[WORK REQUIRED] Line by line, return the listing exactly, without any of the images.

[SUPPLIED INFORMATION]
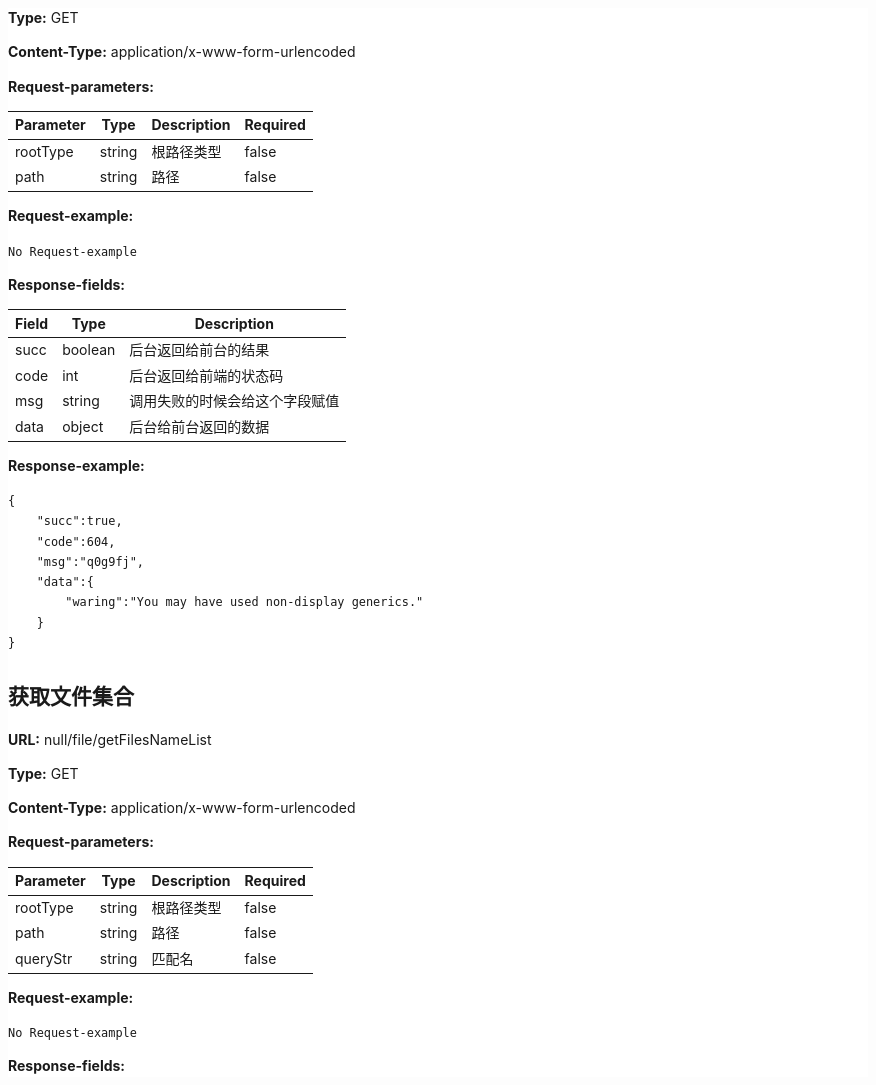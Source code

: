 **Type:** GET

**Content-Type:** application/x-www-form-urlencoded


**Request-parameters:**

Parameter | Type|Description|Required
---|---|---|---
rootType|string|根路径类型|false
path|string|    路径|false


**Request-example:**
```
No Request-example
```
**Response-fields:**

Field | Type|Description
---|---|---
succ|boolean|后台返回给前台的结果
code|int|后台返回给前端的状态码
msg|string|调用失败的时候会给这个字段赋值
data|object|后台给前台返回的数据


**Response-example:**
```
{
	"succ":true,
	"code":604,
	"msg":"q0g9fj",
	"data":{
		"waring":"You may have used non-display generics."
	}
}
```

## 获取文件集合
**URL:** null/file/getFilesNameList

**Type:** GET

**Content-Type:** application/x-www-form-urlencoded


**Request-parameters:**

Parameter | Type|Description|Required
---|---|---|---
rootType|string|根路径类型|false
path|string|    路径|false
queryStr|string|匹配名|false


**Request-example:**
```
No Request-example
```
**Response-fields:**
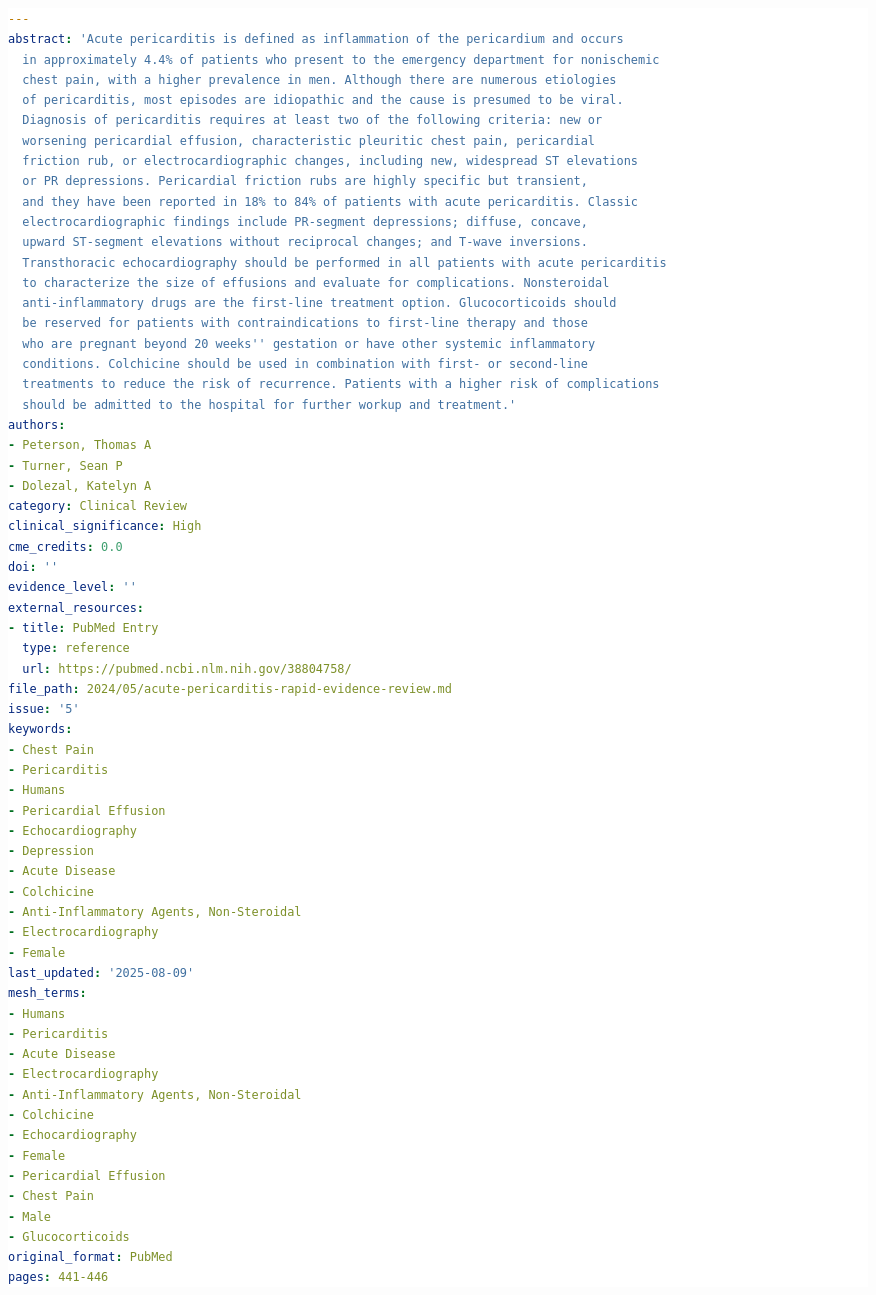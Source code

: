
 ```yaml
---
abstract: 'Acute pericarditis is defined as inflammation of the pericardium and occurs
  in approximately 4.4% of patients who present to the emergency department for nonischemic
  chest pain, with a higher prevalence in men. Although there are numerous etiologies
  of pericarditis, most episodes are idiopathic and the cause is presumed to be viral.
  Diagnosis of pericarditis requires at least two of the following criteria: new or
  worsening pericardial effusion, characteristic pleuritic chest pain, pericardial
  friction rub, or electrocardiographic changes, including new, widespread ST elevations
  or PR depressions. Pericardial friction rubs are highly specific but transient,
  and they have been reported in 18% to 84% of patients with acute pericarditis. Classic
  electrocardiographic findings include PR-segment depressions; diffuse, concave,
  upward ST-segment elevations without reciprocal changes; and T-wave inversions.
  Transthoracic echocardiography should be performed in all patients with acute pericarditis
  to characterize the size of effusions and evaluate for complications. Nonsteroidal
  anti-inflammatory drugs are the first-line treatment option. Glucocorticoids should
  be reserved for patients with contraindications to first-line therapy and those
  who are pregnant beyond 20 weeks'' gestation or have other systemic inflammatory
  conditions. Colchicine should be used in combination with first- or second-line
  treatments to reduce the risk of recurrence. Patients with a higher risk of complications
  should be admitted to the hospital for further workup and treatment.'
authors:
- Peterson, Thomas A
- Turner, Sean P
- Dolezal, Katelyn A
category: Clinical Review
clinical_significance: High
cme_credits: 0.0
doi: ''
evidence_level: ''
external_resources:
- title: PubMed Entry
  type: reference
  url: https://pubmed.ncbi.nlm.nih.gov/38804758/
file_path: 2024/05/acute-pericarditis-rapid-evidence-review.md
issue: '5'
keywords:
- Chest Pain
- Pericarditis
- Humans
- Pericardial Effusion
- Echocardiography
- Depression
- Acute Disease
- Colchicine
- Anti-Inflammatory Agents, Non-Steroidal
- Electrocardiography
- Female
last_updated: '2025-08-09'
mesh_terms:
- Humans
- Pericarditis
- Acute Disease
- Electrocardiography
- Anti-Inflammatory Agents, Non-Steroidal
- Colchicine
- Echocardiography
- Female
- Pericardial Effusion
- Chest Pain
- Male
- Glucocorticoids
original_format: PubMed
pages: 441-446
```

[WRITTEN SOLUTION]
Source code

: **Type:** GET

**Content-Type:** application/x-www-form-urlencoded


**Request-parameters:**

Parameter | Type|Description|Required
---|---|---|---
rootType|string|根路径类型|false
path|string|    路径|false


**Request-example:**
```
No Request-example
```
**Response-fields:**

Field | Type|Description
---|---|---
succ|boolean|后台返回给前台的结果
code|int|后台返回给前端的状态码
msg|string|调用失败的时候会给这个字段赋值
data|object|后台给前台返回的数据


**Response-example:**
```
{
	"succ":true,
	"code":604,
	"msg":"q0g9fj",
	"data":{
		"waring":"You may have used non-display generics."
	}
}
```

## 获取文件集合
**URL:** null/file/getFilesNameList

**Type:** GET

**Content-Type:** application/x-www-form-urlencoded


**Request-parameters:**

Parameter | Type|Description|Required
---|---|---|---
rootType|string|根路径类型|false
path|string|    路径|false
queryStr|string|匹配名|false


**Request-example:**
```
No Request-example
```
**Response-fields:**
Source code

:
 ```yaml
---
abstract: 'Acute pericarditis is defined as inflammation of the pericardium and occurs
  in approximately 4.4% of patients who present to the emergency department for nonischemic
  chest pain, with a higher prevalence in men. Although there are numerous etiologies
  of pericarditis, most episodes are idiopathic and the cause is presumed to be viral.
  Diagnosis of pericarditis requires at least two of the following criteria: new or
  worsening pericardial effusion, characteristic pleuritic chest pain, pericardial
  friction rub, or electrocardiographic changes, including new, widespread ST elevations
  or PR depressions. Pericardial friction rubs are highly specific but transient,
  and they have been reported in 18% to 84% of patients with acute pericarditis. Classic
  electrocardiographic findings include PR-segment depressions; diffuse, concave,
  upward ST-segment elevations without reciprocal changes; and T-wave inversions.
  Transthoracic echocardiography should be performed in all patients with acute pericarditis
  to characterize the size of effusions and evaluate for complications. Nonsteroidal
  anti-inflammatory drugs are the first-line treatment option. Glucocorticoids should
  be reserved for patients with contraindications to first-line therapy and those
  who are pregnant beyond 20 weeks'' gestation or have other systemic inflammatory
  conditions. Colchicine should be used in combination with first- or second-line
  treatments to reduce the risk of recurrence. Patients with a higher risk of complications
  should be admitted to the hospital for further workup and treatment.'
authors:
- Peterson, Thomas A
- Turner, Sean P
- Dolezal, Katelyn A
category: Clinical Review
clinical_significance: High
cme_credits: 0.0
doi: ''
evidence_level: ''
external_resources:
- title: PubMed Entry
  type: reference
  url: https://pubmed.ncbi.nlm.nih.gov/38804758/
file_path: 2024/05/acute-pericarditis-rapid-evidence-review.md
issue: '5'
keywords:
- Chest Pain
- Pericarditis
- Humans
- Pericardial Effusion
- Echocardiography
- Depression
- Acute Disease
- Colchicine
- Anti-Inflammatory Agents, Non-Steroidal
- Electrocardiography
- Female
last_updated: '2025-08-09'
mesh_terms:
- Humans
- Pericarditis
- Acute Disease
- Electrocardiography
- Anti-Inflammatory Agents, Non-Steroidal
- Colchicine
- Echocardiography
- Female
- Pericardial Effusion
- Chest Pain
- Male
- Glucocorticoids
original_format: PubMed
pages: 441-446
```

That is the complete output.